## Task prompt
Repeat every entry word for word. Images do not belong in the copy.

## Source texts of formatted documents
=== Section Start ===

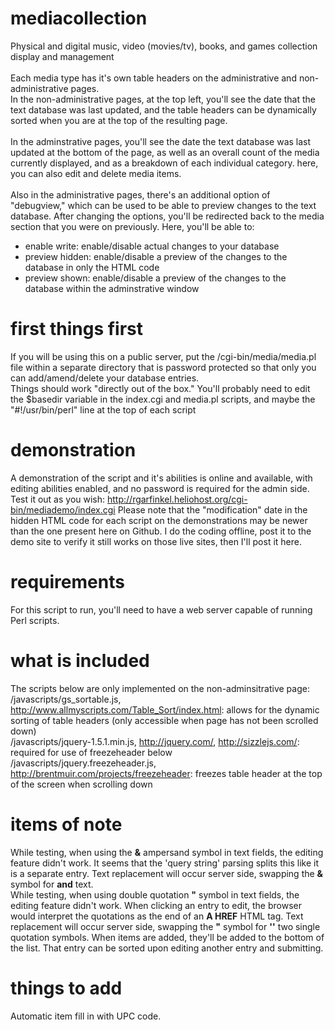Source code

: # mediacollection
Physical and digital music, video (movies/tv), books, and games collection display and management<br>
<br>
Each media type has it's own table headers on the administrative and non-administrative pages.<br>
In the non-administrative pages, at the top left, you'll see the date that the text database was last updated, and the table headers can be dynamically sorted when you are at the top of the resulting page.<br>
<br>
In the adminstrative pages, you'll see the date the text database was last updated at the bottom of the page, as well as an overall count of the media currently displayed, and as a breakdown of each individual category. here, you can also edit and delete media items.<br>
<br>
Also in the administrative pages, there's an additional option of "debugview," which can be used to be able to preview changes to the text database. After changing the options, you'll be redirected back to the media section that you were on previously. Here, you'll be able to:<br>
- enable write: enable/disable actual changes to your database<br>
- preview hidden: enable/disable a preview of the changes to the database in only the HTML code<br>
- preview shown: enable/disable a preview of the changes to the database within the adminstrative window

# first things first
If you will be using this on a public server, put the /cgi-bin/media/media.pl file within a separate directory that is password protected so that only you can add/amend/delete your database entries. <br>
Things should work "directly out of the box." You'll probably need to edit the $basedir variable in the index.cgi and media.pl scripts, and maybe the "#!/usr/bin/perl" line at the top of each script

# demonstration
A demonstration of the script and it's abilities is online and available, with editing abilities enabled, and no password is required for the admin side. Test it out as you wish:
http://rgarfinkel.heliohost.org/cgi-bin/mediademo/index.cgi
Please note that the "modification" date in the hidden HTML code for each script on the demonstrations may be newer than the one present here on Github. I do the coding offline, post it to the demo site to verify it still works on those live sites, then I'll post it here.

# requirements
For this script to run, you'll need to have a web server capable of running Perl scripts.

# what is included
The scripts below are only implemented on the non-adminsitrative page:
/javascripts/gs_sortable.js, http://www.allmyscripts.com/Table_Sort/index.html: allows for the dynamic sorting of table headers (only accessible when page has not been scrolled down)<br>
/javascripts/jquery-1.5.1.min.js, http://jquery.com/, http://sizzlejs.com/: required for use of freezeheader below<br>
/javascripts/jquery.freezeheader.js, http://brentmuir.com/projects/freezeheader: freezes table header at the top of the screen when scrolling down

# items of note
While testing, when using the <b>&</b> ampersand symbol in text fields, the editing feature didn't work. It seems that the 'query string' parsing splits this like it is a separate entry. Text replacement will occur server side, swapping the <b>&</b> symbol for <b>and</b> text.<br>
While testing, when using double quotation <b>"</b> symbol in text fields, the editing feature didn't work. When clicking an entry to edit, the browser would interpret the quotations as the end of an <b>A HREF</b> HTML tag. Text replacement will occur server side, swapping the <b>"</b> symbol for <b>''</b> two single quotation symbols.
When items are added, they'll be added to the bottom of the list. That entry can be sorted upon editing another entry and submitting.

# things to add
Automatic item fill in with UPC code.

=== Section End ===

## Written solution
Source code

: # mediacollection
Physical and digital music, video (movies/tv), books, and games collection display and management<br>
<br>
Each media type has it's own table headers on the administrative and non-administrative pages.<br>
In the non-administrative pages, at the top left, you'll see the date that the text database was last updated, and the table headers can be dynamically sorted when you are at the top of the resulting page.<br>
<br>
In the adminstrative pages, you'll see the date the text database was last updated at the bottom of the page, as well as an overall count of the media currently displayed, and as a breakdown of each individual category. here, you can also edit and delete media items.<br>
<br>
Also in the administrative pages, there's an additional option of "debugview," which can be used to be able to preview changes to the text database. After changing the options, you'll be redirected back to the media section that you were on previously. Here, you'll be able to:<br>
- enable write: enable/disable actual changes to your database<br>
- preview hidden: enable/disable a preview of the changes to the database in only the HTML code<br>
- preview shown: enable/disable a preview of the changes to the database within the adminstrative window

# first things first
If you will be using this on a public server, put the /cgi-bin/media/media.pl file within a separate directory that is password protected so that only you can add/amend/delete your database entries. <br>
Things should work "directly out of the box." You'll probably need to edit the $basedir variable in the index.cgi and media.pl scripts, and maybe the "#!/usr/bin/perl" line at the top of each script

# demonstration
A demonstration of the script and it's abilities is online and available, with editing abilities enabled, and no password is required for the admin side. Test it out as you wish:
http://rgarfinkel.heliohost.org/cgi-bin/mediademo/index.cgi
Please note that the "modification" date in the hidden HTML code for each script on the demonstrations may be newer than the one present here on Github. I do the coding offline, post it to the demo site to verify it still works on those live sites, then I'll post it here.

# requirements
For this script to run, you'll need to have a web server capable of running Perl scripts.

# what is included
The scripts below are only implemented on the non-adminsitrative page:
/javascripts/gs_sortable.js, http://www.allmyscripts.com/Table_Sort/index.html: allows for the dynamic sorting of table headers (only accessible when page has not been scrolled down)<br>
/javascripts/jquery-1.5.1.min.js, http://jquery.com/, http://sizzlejs.com/: required for use of freezeheader below<br>
/javascripts/jquery.freezeheader.js, http://brentmuir.com/projects/freezeheader: freezes table header at the top of the screen when scrolling down

# items of note
While testing, when using the <b>&</b> ampersand symbol in text fields, the editing feature didn't work. It seems that the 'query string' parsing splits this like it is a separate entry. Text replacement will occur server side, swapping the <b>&</b> symbol for <b>and</b> text.<br>
While testing, when using double quotation <b>"</b> symbol in text fields, the editing feature didn't work. When clicking an entry to edit, the browser would interpret the quotations as the end of an <b>A HREF</b> HTML tag. Text replacement will occur server side, swapping the <b>"</b> symbol for <b>''</b> two single quotation symbols.
When items are added, they'll be added to the bottom of the list. That entry can be sorted upon editing another entry and submitting.

# things to add
Automatic item fill in with UPC code.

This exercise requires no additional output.